Rajamundry Special Chashew Chicken Pakodi, also known as Kaju Chicken Pakodi, is a traditional dish from the city of Rajamundry in Andhra Pradesh, India. It is made by marinating chicken in a mixture of spices and cashew paste, shaping the mixture into small balls or pakodis, and deep-frying them. The dish is typically served as an appetizer or a snack, and is often accompanied by mint or tamarind chutney.
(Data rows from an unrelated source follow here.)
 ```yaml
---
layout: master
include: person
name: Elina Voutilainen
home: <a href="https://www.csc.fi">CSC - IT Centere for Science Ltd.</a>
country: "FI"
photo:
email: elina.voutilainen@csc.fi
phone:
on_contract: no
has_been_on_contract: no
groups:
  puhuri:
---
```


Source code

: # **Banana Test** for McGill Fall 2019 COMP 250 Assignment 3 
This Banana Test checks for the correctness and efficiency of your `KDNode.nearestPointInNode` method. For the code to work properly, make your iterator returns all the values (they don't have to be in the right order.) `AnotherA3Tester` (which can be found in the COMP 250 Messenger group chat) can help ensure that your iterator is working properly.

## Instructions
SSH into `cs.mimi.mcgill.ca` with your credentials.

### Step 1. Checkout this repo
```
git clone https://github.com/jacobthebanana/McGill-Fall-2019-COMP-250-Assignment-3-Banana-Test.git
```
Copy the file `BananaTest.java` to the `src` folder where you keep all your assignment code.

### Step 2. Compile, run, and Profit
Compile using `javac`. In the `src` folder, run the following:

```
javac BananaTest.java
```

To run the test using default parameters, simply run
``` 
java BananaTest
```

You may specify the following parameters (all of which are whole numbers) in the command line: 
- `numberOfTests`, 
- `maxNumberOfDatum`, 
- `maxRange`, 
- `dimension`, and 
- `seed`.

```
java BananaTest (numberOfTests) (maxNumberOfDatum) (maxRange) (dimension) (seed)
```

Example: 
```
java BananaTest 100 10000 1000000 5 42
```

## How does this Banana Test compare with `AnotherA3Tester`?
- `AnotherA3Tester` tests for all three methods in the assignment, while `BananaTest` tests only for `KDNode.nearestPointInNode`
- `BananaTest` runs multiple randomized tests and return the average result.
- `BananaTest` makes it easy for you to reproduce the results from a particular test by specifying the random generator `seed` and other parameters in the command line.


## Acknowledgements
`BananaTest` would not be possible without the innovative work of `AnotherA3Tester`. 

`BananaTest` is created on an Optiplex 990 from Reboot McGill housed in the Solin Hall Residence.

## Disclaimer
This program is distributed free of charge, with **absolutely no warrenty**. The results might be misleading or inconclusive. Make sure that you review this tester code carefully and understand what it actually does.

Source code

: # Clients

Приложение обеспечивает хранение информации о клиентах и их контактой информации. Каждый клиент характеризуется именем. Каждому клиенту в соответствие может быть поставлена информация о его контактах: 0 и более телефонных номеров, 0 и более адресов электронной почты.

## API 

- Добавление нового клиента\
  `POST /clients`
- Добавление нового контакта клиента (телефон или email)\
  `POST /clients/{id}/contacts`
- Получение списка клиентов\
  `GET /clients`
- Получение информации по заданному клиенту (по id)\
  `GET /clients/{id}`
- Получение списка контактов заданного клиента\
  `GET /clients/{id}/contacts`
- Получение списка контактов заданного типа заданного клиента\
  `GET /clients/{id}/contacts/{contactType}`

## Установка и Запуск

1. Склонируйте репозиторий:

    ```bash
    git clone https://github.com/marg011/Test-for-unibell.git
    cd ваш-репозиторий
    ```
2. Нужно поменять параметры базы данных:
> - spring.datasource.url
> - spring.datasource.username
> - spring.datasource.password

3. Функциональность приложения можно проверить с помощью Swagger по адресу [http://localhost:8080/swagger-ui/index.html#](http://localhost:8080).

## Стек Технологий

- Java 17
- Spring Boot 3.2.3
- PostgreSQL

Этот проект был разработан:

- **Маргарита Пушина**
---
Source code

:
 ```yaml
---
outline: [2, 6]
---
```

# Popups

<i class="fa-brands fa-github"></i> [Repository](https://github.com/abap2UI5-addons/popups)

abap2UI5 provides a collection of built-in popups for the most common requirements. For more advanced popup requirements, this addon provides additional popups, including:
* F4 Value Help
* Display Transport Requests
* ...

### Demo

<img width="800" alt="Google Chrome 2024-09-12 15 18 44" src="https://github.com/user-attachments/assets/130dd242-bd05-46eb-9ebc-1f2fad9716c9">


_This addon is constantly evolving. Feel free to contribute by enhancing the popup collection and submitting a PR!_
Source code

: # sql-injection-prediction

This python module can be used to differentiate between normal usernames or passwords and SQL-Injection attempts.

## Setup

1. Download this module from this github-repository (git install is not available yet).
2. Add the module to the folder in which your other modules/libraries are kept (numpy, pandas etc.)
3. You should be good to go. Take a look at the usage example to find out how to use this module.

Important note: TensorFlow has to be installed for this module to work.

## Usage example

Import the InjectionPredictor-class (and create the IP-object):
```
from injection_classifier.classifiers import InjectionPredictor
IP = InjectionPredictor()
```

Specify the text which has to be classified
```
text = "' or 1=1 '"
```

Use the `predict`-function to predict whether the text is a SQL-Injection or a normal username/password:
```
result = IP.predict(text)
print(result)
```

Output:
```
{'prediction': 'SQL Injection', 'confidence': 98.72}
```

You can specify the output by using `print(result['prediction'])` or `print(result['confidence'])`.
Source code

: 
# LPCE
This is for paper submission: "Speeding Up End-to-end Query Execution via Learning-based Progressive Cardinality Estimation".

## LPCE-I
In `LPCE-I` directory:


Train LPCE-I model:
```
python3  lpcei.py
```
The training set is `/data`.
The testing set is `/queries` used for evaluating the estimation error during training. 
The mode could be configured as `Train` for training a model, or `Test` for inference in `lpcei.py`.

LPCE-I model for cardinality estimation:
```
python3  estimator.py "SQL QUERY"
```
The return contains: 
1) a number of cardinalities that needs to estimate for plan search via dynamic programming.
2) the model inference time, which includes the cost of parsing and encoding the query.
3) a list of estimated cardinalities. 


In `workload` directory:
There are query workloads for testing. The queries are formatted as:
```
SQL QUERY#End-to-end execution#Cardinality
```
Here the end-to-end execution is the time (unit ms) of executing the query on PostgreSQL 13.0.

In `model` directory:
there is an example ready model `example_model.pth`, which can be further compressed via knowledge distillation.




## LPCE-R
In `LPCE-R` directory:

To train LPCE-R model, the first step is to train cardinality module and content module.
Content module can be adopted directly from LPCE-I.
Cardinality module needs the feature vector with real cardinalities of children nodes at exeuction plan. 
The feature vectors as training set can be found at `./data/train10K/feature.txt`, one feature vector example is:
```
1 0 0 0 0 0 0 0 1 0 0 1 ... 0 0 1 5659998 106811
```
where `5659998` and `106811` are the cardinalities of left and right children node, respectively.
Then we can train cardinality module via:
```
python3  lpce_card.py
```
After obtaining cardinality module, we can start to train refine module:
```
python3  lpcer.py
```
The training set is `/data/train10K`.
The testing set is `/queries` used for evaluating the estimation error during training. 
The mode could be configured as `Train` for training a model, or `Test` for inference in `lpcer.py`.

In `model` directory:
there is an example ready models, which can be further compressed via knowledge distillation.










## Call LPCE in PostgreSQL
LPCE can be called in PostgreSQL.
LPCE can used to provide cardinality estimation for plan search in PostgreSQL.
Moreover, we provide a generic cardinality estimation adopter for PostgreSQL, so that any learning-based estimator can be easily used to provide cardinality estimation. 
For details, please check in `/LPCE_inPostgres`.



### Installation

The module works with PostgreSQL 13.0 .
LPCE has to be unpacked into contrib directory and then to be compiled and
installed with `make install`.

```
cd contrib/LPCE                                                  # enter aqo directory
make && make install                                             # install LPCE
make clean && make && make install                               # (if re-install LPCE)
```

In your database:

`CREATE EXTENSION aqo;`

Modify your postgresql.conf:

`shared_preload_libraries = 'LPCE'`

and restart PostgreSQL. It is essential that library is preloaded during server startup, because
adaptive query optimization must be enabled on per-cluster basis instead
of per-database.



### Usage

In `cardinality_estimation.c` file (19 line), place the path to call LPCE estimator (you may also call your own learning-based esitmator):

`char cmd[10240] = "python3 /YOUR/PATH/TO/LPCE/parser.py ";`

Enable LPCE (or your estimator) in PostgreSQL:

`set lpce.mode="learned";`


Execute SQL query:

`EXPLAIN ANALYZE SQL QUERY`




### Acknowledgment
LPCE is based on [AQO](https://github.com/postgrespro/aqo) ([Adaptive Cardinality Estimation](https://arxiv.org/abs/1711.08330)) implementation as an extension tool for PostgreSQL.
  • 500g chicken breast, cut into small cubes
  • 1 cup cashews, soaked in water for 2 hours
  • 2 onions, finely chopped
  • 2 green chilies, finely chopped
  • 2 cloves of garlic, finely chopped
  • 1 teaspoon ginger paste
  • 1/2 teaspoon red chili powder
  • 1/2 teaspoon turmeric powder
  • 1/2 teaspoon garam masala powder
  • Salt to taste
  • Oil for deep frying


  1. In a blender, grind the soaked cashews to a fine paste.
  2. In a mixing bowl, combine the cashew paste, chicken cubes, onions, green chilies, garlic, ginger paste, red chili powder, turmeric powder, garam masala powder, and salt. Mix well.
  3. Shape the mixture into small balls or pakodis.
  4. Heat oil in a deep-fryer or a deep pan.
  5. Carefully drop the pakodis into the hot oil and fry until golden brown.
  6. Drain the pakodis on a paper towel to remove excess oil.
  7. Serve hot with mint or tamarind chutney.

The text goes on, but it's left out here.